• _RECORDS FOR THIS TASK_:
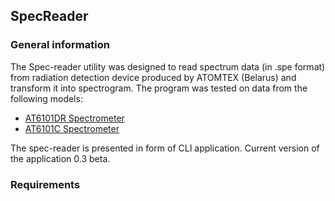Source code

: ## SpecReader
### General information
The Spec-reader utility was designed to read spectrum data (in .spe format) from radiation detection device produced by 
ATOMTEX (Belarus) and transform it into spectrogram. The program was tested on data from the following models:
- [AT6101DR Spectrometer](https://atomtex.com/en/at6101dr-spectrometer)
- [AT6101C Spectrometer](https://atomtex.com/en/portable-spectrometers-backpack-based-radiation-detectors-brd/at6101c-at6101cm-spectrometers)

The spec-reader is presented in form of CLI application. Current version of the application 0.3 beta.

### Requirements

• _DIRECTIONS FOR THIS TASK_: Determine the number of lines in the entries that hold the string "data"; write that number and nothing else.

• _TASK RESULT_: 2